[Start of section]
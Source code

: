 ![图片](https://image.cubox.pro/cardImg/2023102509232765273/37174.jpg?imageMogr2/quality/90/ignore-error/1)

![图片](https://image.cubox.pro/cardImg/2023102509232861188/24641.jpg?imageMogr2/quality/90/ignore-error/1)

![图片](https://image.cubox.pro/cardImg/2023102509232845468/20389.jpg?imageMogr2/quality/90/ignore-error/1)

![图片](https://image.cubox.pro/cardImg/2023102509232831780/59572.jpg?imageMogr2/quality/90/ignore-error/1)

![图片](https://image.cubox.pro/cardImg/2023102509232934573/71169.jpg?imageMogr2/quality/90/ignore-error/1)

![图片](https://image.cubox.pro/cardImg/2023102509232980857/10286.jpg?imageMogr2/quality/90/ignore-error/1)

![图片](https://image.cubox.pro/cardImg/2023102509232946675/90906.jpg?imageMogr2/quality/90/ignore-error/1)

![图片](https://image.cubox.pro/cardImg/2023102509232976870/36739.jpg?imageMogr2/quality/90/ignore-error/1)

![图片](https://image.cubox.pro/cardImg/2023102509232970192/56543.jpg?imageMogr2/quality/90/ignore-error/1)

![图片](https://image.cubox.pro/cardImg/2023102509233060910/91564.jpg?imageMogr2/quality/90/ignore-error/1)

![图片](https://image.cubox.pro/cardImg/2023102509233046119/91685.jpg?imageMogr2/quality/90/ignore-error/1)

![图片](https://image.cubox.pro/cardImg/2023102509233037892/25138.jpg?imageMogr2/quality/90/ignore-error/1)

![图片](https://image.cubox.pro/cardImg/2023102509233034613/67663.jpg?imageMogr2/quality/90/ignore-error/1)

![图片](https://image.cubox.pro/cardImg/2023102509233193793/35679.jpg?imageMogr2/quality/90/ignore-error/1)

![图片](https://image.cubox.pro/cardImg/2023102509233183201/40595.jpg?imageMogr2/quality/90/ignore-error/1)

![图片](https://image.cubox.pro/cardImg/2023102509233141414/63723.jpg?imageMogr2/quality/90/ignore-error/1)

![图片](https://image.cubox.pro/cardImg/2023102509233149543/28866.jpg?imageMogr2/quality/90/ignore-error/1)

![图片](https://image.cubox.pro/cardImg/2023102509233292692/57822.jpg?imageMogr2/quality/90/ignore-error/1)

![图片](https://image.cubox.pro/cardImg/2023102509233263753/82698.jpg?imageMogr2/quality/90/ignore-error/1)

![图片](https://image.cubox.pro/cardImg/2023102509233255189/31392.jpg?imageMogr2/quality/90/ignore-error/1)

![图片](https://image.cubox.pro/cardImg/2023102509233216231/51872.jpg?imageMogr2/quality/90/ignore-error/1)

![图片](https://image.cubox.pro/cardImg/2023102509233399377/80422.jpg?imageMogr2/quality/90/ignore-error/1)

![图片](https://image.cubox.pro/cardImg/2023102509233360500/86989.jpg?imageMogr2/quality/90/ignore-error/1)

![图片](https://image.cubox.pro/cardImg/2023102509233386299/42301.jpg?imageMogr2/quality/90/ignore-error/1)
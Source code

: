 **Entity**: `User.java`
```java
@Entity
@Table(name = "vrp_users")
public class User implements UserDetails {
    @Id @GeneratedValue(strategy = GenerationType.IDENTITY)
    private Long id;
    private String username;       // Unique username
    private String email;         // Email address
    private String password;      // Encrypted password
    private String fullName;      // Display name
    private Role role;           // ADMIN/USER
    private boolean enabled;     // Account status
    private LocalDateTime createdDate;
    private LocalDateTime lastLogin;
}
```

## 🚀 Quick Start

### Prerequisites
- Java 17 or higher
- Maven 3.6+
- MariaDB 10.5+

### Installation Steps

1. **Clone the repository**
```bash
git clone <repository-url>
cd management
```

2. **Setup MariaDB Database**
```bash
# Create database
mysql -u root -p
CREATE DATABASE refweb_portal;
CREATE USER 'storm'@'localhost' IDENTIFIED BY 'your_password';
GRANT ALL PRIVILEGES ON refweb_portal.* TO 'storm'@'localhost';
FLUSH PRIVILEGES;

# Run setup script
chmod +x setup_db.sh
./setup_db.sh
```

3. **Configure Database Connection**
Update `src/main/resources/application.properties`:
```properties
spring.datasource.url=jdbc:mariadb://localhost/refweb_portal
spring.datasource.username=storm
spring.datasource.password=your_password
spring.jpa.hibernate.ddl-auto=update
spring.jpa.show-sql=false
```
[End of section]
WHAT NEEDS TO BE DONE> From the records above, return each line where "String" occurs.

ANSWER TO THIS PROBLEM>
    private String username;       // Unique username
    private String email;         // Email address
    private String password;      // Encrypted password
    private String fullName;      // Display name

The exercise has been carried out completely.